The Research Angle: National Science Foundation Awards Colorado State $19 Million Science and Technology Center to Improve Cloud Modeling

David Randall (center), Scott Denning (left) and Wayne Schubert head Colorado State's research team for the new science and technology center.

Scientists have struggled for decades to improve the way the clouds are represented in global atmospheric models. Since the 1960s, scientists have used such models to understand and predict future systematic changes in weather that affect the planet and particularly farmers, utilities, insurance companies and government agencies. A major, long-standing problem has been modeling the effects of clouds in a realistic way.

In July 2006 the National Science Foundation awarded Colorado State University and its partners a $19 million Science and Technology Center to build a radically new kind of global atmospheric model that will more realistically depict cloud processes.

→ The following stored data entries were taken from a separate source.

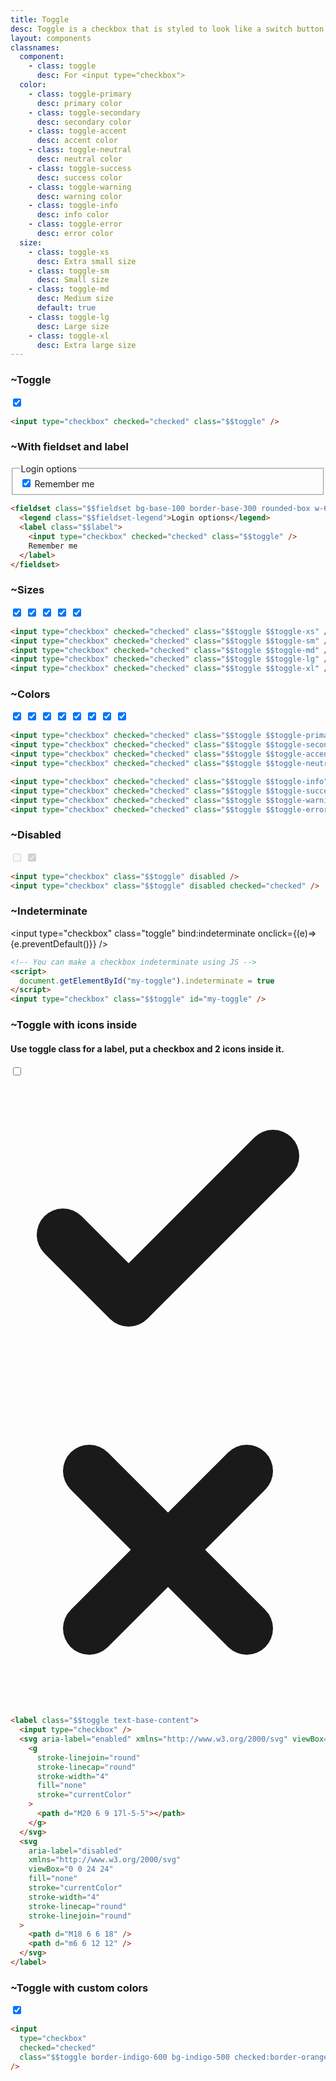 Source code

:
 ```yaml
---
title: Toggle
desc: Toggle is a checkbox that is styled to look like a switch button.
layout: components
classnames:
  component:
    - class: toggle
      desc: For <input type="checkbox">
  color:
    - class: toggle-primary
      desc: primary color
    - class: toggle-secondary
      desc: secondary color
    - class: toggle-accent
      desc: accent color
    - class: toggle-neutral
      desc: neutral color
    - class: toggle-success
      desc: success color
    - class: toggle-warning
      desc: warning color
    - class: toggle-info
      desc: info color
    - class: toggle-error
      desc: error color
  size:
    - class: toggle-xs
      desc: Extra small size
    - class: toggle-sm
      desc: Small size
    - class: toggle-md
      desc: Medium size
      default: true
    - class: toggle-lg
      desc: Large size
    - class: toggle-xl
      desc: Extra large size
---
```


<script>
  import Component from "$components/Component.svelte"
  import Translate from "$components/Translate.svelte"
  let indeterminate = true;
</script>

### ~Toggle

<input type="checkbox" checked="checked" class="toggle" />

```html
<input type="checkbox" checked="checked" class="$$toggle" />
```

### ~With fieldset and label

<fieldset class="fieldset p-4 bg-base-100 border border-base-300 rounded-box w-64">
  <legend class="fieldset-legend">Login options</legend>
  <label class="label">
    <input type="checkbox" checked="checked" class="toggle" />
    Remember me
  </label>
</fieldset>

```html
<fieldset class="$$fieldset bg-base-100 border-base-300 rounded-box w-64 border p-4">
  <legend class="$$fieldset-legend">Login options</legend>
  <label class="$$label">
    <input type="checkbox" checked="checked" class="$$toggle" />
    Remember me
  </label>
</fieldset>
```

### ~Sizes

<input type="checkbox" checked="checked" class="toggle toggle-xs" />
<input type="checkbox" checked="checked" class="toggle toggle-sm" />
<input type="checkbox" checked="checked" class="toggle toggle-md" />
<input type="checkbox" checked="checked" class="toggle toggle-lg" />
<input type="checkbox" checked="checked" class="toggle toggle-xl" />

```html
<input type="checkbox" checked="checked" class="$$toggle $$toggle-xs" />
<input type="checkbox" checked="checked" class="$$toggle $$toggle-sm" />
<input type="checkbox" checked="checked" class="$$toggle $$toggle-md" />
<input type="checkbox" checked="checked" class="$$toggle $$toggle-lg" />
<input type="checkbox" checked="checked" class="$$toggle $$toggle-xl" />
```

### ~Colors

<input type="checkbox" checked="checked" class="toggle toggle-primary" />
<input type="checkbox" checked="checked" class="toggle toggle-secondary" />
<input type="checkbox" checked="checked" class="toggle toggle-accent" />
<input type="checkbox" checked="checked" class="toggle toggle-neutral" />
<input type="checkbox" checked="checked" class="toggle toggle-info" />
<input type="checkbox" checked="checked" class="toggle toggle-success" />
<input type="checkbox" checked="checked" class="toggle toggle-warning" />
<input type="checkbox" checked="checked" class="toggle toggle-error" />

```html
<input type="checkbox" checked="checked" class="$$toggle $$toggle-primary" />
<input type="checkbox" checked="checked" class="$$toggle $$toggle-secondary" />
<input type="checkbox" checked="checked" class="$$toggle $$toggle-accent" />
<input type="checkbox" checked="checked" class="$$toggle $$toggle-neutral" />

<input type="checkbox" checked="checked" class="$$toggle $$toggle-info" />
<input type="checkbox" checked="checked" class="$$toggle $$toggle-success" />
<input type="checkbox" checked="checked" class="$$toggle $$toggle-warning" />
<input type="checkbox" checked="checked" class="$$toggle $$toggle-error" />
```

### ~Disabled

<input type="checkbox" disabled="disabled" class="toggle" />
<input type="checkbox" disabled="disabled" class="toggle" checked="checked" />

```html
<input type="checkbox" class="$$toggle" disabled />
<input type="checkbox" class="$$toggle" disabled checked="checked" />
```

### ~Indeterminate

<input type="checkbox" class="toggle" bind:indeterminate onclick={(e)=>{e.preventDefault()}} />

```html
<!-- You can make a checkbox indeterminate using JS -->
<script>
  document.getElementById("my-toggle").indeterminate = true
</script>
<input type="checkbox" class="$$toggle" id="my-toggle" />
```

### ~Toggle with icons inside

#### Use toggle class for a label, put a checkbox and 2 icons inside it.

<label class="toggle text-base-content">
  <input type="checkbox">
  <svg aria-label="enabled" xmlns="http://www.w3.org/2000/svg" viewBox="0 0 24 24"><g stroke-linejoin="round" stroke-linecap="round" stroke-width="4" fill="none" stroke="currentColor"><path d="M20 6 9 17l-5-5"></path></g></svg>
  <svg aria-label="disabled" xmlns="http://www.w3.org/2000/svg" viewBox="0 0 24 24" fill="none" stroke="currentColor" stroke-width="4" stroke-linecap="round" stroke-linejoin="round"><path d="M18 6 6 18"/><path d="m6 6 12 12"/></svg>
</label>

```html
<label class="$$toggle text-base-content">
  <input type="checkbox" />
  <svg aria-label="enabled" xmlns="http://www.w3.org/2000/svg" viewBox="0 0 24 24">
    <g
      stroke-linejoin="round"
      stroke-linecap="round"
      stroke-width="4"
      fill="none"
      stroke="currentColor"
    >
      <path d="M20 6 9 17l-5-5"></path>
    </g>
  </svg>
  <svg
    aria-label="disabled"
    xmlns="http://www.w3.org/2000/svg"
    viewBox="0 0 24 24"
    fill="none"
    stroke="currentColor"
    stroke-width="4"
    stroke-linecap="round"
    stroke-linejoin="round"
  >
    <path d="M18 6 6 18" />
    <path d="m6 6 12 12" />
  </svg>
</label>
```

### ~Toggle with custom colors

<input type="checkbox" checked="checked" class="toggle border-indigo-600 bg-indigo-500 checked:bg-orange-400 checked:text-orange-800 checked:border-orange-500 " />

```html
<input
  type="checkbox"
  checked="checked"
  class="$$toggle border-indigo-600 bg-indigo-500 checked:border-orange-500 checked:bg-orange-400 checked:text-orange-800"
/>
```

The NSF Science and Technology Center for Multi-Scale Modeling of Atmospheric Processes will be based at Colorado State in the College of Engineering's renowned Department of Atmospheric Science.

Even with very large, complex computers, scientists working on climate modeling struggle to represent the physical and chemical processes of clouds, including precipitation, strong cloud-scale motions and radiation. It has been especially difficult to realistically simulate the interactions between cloud systems and the global-scale circulation of the atmosphere.

The prototype model developed at Colorado State uses a high-resolution model to simulate the populations of clouds in each of the thousands of "grid columns" of a global atmospheric model. The cloud model represents a sample of the clouds in each grid column. This new approach has only recently become possible because of the increasing speed of computers.

The new model will make it possible to produce more robust simulations of both next week's weather and future climate change. The work of the modeling center will have a wide range of impacts on both science and society because it will increase our understanding of climate processes and our ability to make reliable simulations of cloud processes as they relate to both climate change and weather prediction.